*YOUR ASSIGNMENT:*
Each line of the material that mentions the word "true" is to be copied.

*DATA RECORDS:*
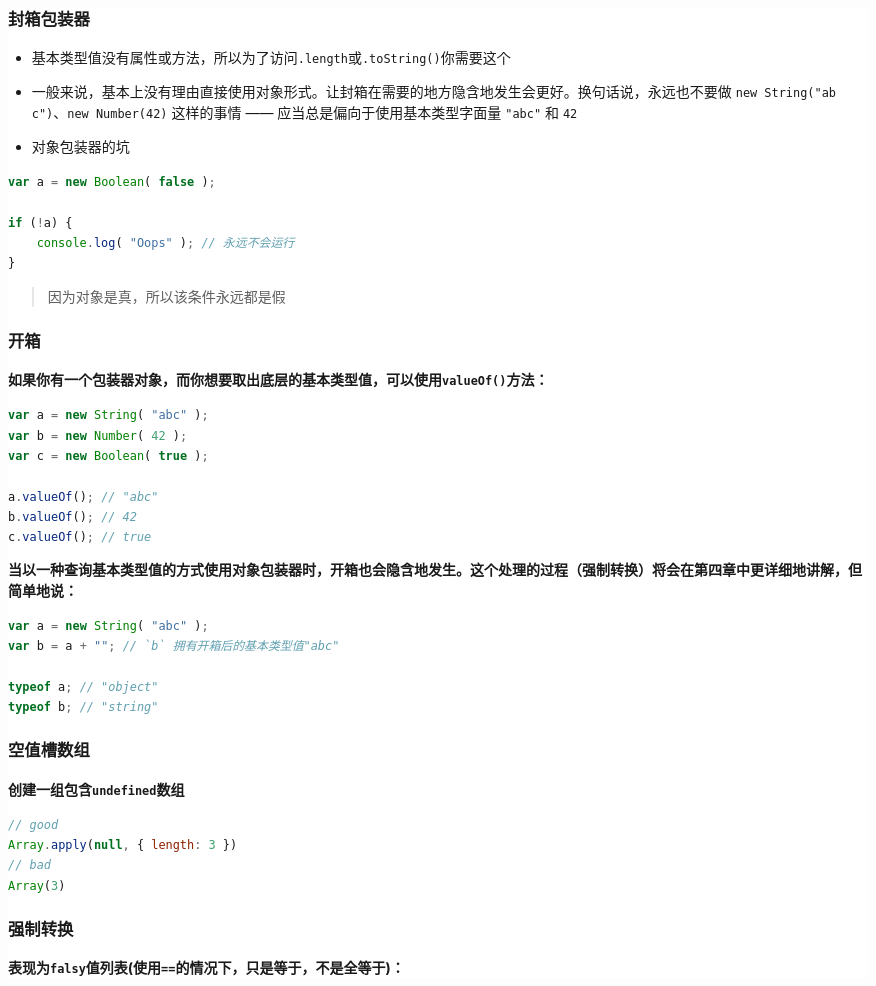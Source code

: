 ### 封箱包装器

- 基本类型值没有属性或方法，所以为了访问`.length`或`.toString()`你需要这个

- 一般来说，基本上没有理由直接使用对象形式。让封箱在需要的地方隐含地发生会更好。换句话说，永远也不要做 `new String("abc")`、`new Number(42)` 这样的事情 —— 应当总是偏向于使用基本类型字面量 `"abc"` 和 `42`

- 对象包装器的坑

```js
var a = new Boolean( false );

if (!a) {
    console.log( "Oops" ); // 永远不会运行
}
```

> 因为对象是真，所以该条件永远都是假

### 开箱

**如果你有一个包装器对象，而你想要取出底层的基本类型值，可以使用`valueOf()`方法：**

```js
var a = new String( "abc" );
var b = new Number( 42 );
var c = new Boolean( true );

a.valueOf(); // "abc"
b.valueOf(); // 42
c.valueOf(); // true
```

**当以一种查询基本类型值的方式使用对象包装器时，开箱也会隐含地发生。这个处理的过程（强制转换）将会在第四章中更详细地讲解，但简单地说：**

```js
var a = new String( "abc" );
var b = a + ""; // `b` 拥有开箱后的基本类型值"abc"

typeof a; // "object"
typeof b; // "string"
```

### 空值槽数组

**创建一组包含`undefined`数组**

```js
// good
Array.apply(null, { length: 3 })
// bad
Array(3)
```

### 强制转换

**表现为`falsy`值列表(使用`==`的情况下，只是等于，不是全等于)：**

*COMPLETED EXERCISE:*
var c = new Boolean( true );
c.valueOf(); // true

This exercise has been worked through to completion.